-- Entries shown follows --
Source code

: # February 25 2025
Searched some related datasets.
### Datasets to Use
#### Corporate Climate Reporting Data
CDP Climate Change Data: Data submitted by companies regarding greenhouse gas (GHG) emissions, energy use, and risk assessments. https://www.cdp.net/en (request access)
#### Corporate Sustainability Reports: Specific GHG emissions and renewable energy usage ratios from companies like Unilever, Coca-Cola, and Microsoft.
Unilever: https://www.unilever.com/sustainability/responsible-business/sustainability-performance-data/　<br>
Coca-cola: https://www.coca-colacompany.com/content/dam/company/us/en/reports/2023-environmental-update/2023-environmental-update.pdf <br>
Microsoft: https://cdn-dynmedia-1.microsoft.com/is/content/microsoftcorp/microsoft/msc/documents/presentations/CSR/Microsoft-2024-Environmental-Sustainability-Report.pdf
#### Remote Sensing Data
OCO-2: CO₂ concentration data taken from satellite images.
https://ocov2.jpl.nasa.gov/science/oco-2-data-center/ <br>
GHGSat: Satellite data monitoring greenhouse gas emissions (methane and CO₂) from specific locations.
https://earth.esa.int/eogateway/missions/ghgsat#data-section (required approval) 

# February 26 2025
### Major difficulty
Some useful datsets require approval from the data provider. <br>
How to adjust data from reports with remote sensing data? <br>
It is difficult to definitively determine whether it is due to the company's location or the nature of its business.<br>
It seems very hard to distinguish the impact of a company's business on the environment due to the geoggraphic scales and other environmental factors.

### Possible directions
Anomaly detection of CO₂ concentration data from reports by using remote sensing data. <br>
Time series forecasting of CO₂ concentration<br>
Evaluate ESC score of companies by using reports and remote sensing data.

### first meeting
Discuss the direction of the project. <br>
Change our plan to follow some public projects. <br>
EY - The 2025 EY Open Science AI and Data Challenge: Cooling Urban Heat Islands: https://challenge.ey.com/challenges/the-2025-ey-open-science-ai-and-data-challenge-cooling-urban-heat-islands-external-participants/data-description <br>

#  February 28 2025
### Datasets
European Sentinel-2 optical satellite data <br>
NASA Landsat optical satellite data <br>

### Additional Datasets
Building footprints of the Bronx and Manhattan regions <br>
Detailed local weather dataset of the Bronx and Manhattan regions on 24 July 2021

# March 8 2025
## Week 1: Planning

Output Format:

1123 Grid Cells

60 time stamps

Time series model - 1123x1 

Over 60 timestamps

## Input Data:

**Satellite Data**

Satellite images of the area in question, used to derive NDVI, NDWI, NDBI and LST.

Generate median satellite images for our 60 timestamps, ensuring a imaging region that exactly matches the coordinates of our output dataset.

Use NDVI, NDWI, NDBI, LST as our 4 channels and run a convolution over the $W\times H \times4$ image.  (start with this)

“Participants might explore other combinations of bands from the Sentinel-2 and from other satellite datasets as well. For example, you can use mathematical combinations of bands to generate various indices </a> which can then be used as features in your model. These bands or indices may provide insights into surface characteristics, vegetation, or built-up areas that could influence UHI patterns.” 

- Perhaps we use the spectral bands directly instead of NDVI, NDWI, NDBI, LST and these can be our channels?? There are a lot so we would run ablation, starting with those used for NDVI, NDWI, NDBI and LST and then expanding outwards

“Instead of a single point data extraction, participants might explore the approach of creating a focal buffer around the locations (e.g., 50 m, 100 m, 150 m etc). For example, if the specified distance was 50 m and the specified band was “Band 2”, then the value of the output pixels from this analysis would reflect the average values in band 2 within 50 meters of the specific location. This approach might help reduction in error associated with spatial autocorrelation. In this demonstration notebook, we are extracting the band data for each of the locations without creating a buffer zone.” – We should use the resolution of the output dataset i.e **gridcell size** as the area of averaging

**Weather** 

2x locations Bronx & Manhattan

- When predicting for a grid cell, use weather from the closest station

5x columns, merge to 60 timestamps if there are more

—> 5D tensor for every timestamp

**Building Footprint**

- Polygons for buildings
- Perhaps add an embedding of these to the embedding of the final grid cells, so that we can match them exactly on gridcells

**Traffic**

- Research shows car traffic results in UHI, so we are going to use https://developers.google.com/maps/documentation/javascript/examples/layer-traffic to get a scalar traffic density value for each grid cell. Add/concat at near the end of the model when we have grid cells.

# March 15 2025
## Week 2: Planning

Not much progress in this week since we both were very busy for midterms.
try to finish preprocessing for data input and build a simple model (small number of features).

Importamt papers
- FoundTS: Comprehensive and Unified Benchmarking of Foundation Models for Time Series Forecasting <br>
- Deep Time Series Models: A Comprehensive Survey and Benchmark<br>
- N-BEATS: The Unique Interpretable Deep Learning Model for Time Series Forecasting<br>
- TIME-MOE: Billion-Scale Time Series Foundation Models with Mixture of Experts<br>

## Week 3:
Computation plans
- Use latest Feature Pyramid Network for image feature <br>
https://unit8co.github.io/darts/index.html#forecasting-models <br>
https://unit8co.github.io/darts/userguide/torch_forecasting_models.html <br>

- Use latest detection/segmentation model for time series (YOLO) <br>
-- Entries shown concluded --
*What is being asked*: Note how many lines of the listing above contain the string "exactly", and give that number with nothing added.

*Written response*: 2